**WHAT IS EXPECTED**
Searching the material below, find each line that includes the word "ServletContainerSessionManager", and copy it.

****************

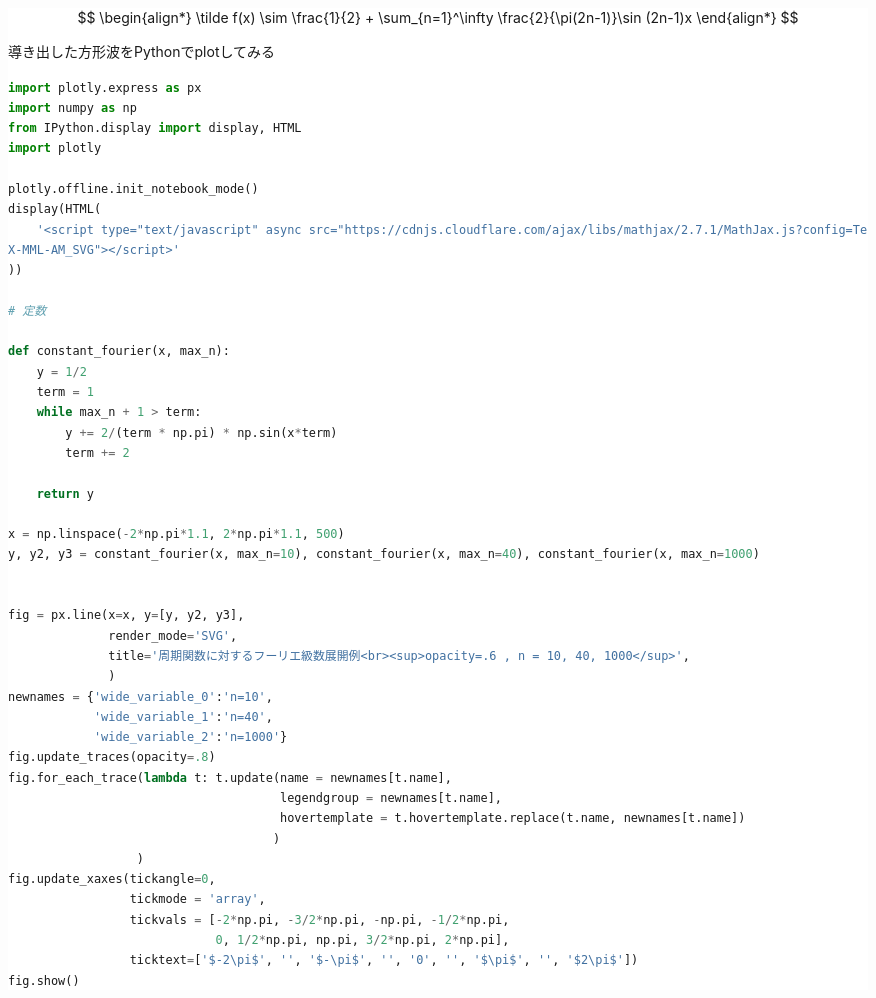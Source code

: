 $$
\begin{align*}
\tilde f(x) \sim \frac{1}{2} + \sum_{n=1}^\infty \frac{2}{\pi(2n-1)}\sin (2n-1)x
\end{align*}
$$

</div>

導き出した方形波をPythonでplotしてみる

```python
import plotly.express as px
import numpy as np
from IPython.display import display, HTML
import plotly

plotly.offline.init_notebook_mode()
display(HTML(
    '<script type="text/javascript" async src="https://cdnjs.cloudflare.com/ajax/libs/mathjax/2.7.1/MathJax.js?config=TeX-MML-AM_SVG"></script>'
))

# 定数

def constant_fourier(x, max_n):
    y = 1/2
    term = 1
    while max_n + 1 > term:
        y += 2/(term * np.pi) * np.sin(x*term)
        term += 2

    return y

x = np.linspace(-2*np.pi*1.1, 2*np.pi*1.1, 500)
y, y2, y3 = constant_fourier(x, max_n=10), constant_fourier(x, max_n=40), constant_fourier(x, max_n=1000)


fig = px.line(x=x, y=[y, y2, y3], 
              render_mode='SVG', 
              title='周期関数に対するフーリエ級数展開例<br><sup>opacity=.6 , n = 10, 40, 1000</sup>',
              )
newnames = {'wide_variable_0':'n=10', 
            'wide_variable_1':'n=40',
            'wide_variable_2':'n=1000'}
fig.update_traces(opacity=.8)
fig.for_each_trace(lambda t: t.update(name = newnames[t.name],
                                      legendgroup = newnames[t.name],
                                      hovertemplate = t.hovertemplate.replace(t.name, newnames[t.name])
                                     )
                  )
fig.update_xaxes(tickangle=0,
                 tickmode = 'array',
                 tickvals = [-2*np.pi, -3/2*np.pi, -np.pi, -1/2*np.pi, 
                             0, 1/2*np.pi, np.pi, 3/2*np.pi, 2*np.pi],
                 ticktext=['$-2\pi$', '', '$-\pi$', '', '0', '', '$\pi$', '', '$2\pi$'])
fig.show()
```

****************

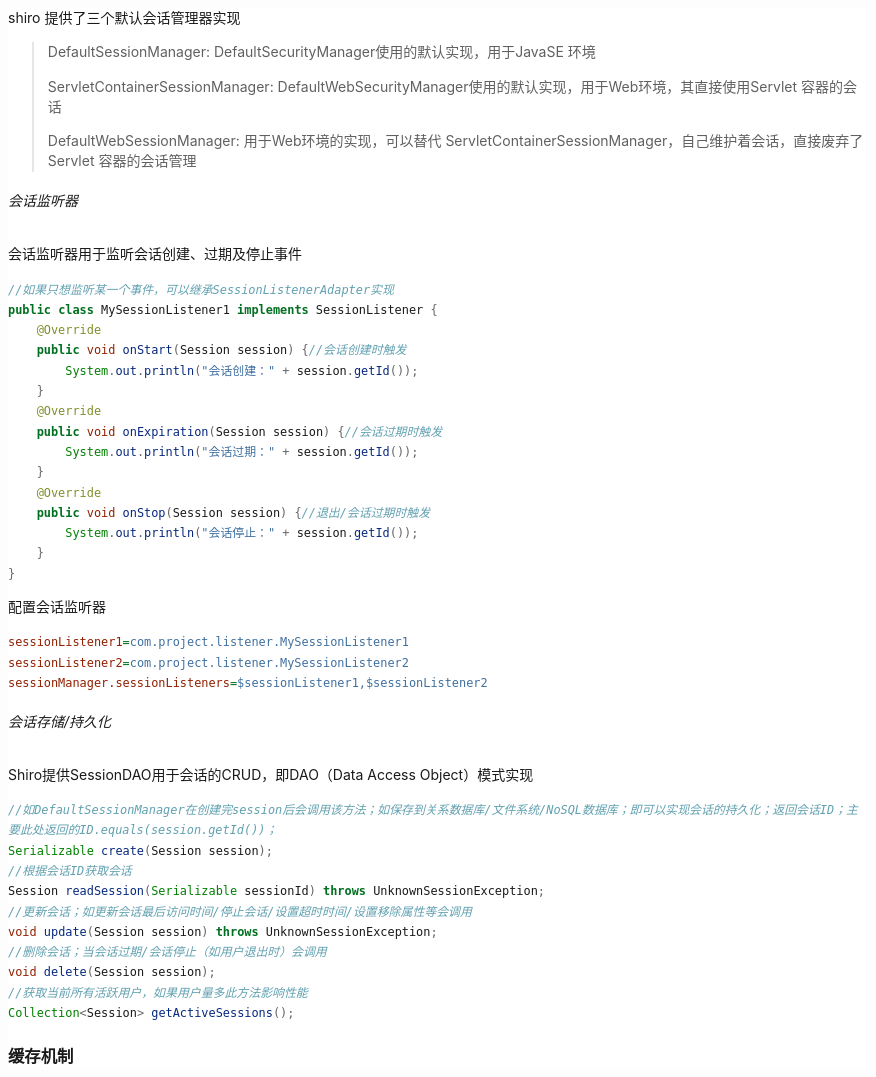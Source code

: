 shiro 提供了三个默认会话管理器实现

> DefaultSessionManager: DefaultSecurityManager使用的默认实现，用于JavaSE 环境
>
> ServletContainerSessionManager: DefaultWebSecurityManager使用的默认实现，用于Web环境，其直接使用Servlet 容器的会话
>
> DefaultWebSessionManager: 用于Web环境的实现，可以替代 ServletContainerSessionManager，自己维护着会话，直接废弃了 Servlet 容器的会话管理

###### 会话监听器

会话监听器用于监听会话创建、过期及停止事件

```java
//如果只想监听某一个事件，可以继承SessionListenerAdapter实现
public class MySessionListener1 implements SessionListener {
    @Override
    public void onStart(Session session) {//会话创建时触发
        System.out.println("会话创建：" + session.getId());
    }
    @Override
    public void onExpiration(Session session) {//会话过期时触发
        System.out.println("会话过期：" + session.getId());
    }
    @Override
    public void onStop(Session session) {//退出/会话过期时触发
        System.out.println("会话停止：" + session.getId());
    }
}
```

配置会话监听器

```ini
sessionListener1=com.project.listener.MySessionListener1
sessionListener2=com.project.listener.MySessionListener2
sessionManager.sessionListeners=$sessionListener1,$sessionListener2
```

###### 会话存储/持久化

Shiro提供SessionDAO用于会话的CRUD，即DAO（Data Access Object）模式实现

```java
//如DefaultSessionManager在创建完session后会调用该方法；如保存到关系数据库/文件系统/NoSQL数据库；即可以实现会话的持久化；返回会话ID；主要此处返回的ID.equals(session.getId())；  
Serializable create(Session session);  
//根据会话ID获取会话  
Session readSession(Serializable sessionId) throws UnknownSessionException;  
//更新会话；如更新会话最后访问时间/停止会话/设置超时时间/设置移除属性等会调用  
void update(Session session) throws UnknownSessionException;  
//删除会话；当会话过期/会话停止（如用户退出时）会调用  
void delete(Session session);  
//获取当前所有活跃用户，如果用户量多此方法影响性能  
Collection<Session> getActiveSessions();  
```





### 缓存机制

****************

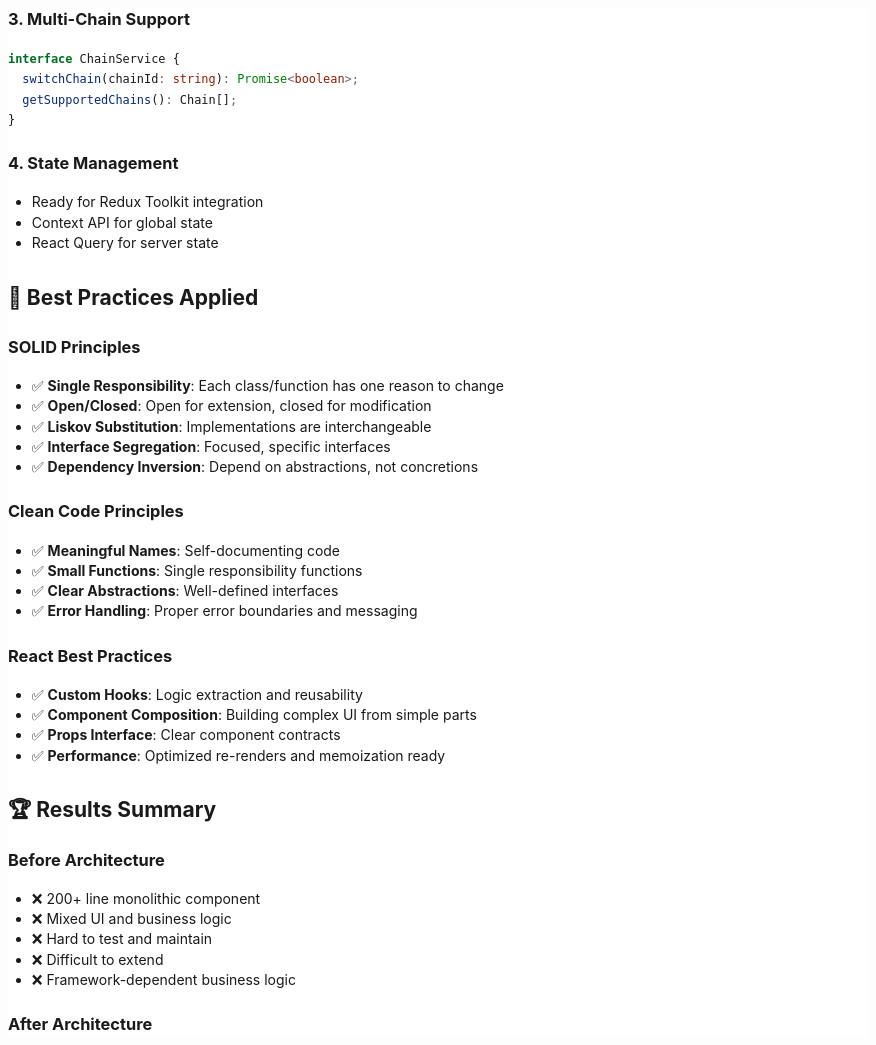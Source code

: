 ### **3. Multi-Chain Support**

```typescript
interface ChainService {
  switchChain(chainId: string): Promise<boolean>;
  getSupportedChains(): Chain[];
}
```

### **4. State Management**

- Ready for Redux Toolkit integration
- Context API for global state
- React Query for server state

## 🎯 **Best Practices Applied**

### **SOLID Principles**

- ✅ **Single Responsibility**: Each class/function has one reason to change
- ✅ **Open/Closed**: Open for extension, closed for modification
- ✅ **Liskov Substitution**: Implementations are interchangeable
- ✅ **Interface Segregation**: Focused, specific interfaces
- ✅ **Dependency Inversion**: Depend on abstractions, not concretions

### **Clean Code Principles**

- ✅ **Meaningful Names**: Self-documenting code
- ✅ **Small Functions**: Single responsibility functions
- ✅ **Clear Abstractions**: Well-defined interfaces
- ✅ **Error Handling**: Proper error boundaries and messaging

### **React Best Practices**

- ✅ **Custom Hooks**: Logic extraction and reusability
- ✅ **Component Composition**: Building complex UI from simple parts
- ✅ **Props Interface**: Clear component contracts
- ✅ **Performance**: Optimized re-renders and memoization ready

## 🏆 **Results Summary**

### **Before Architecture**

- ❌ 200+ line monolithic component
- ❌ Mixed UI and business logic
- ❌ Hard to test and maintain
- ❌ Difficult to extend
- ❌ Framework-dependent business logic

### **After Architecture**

****************

**ANSWER TO THIS PROBLEM**
> ServletContainerSessionManager: DefaultWebSecurityManager使用的默认实现，用于Web环境，其直接使用Servlet 容器的会话
> DefaultWebSessionManager: 用于Web环境的实现，可以替代 ServletContainerSessionManager，自己维护着会话，直接废弃了 Servlet 容器的会话管理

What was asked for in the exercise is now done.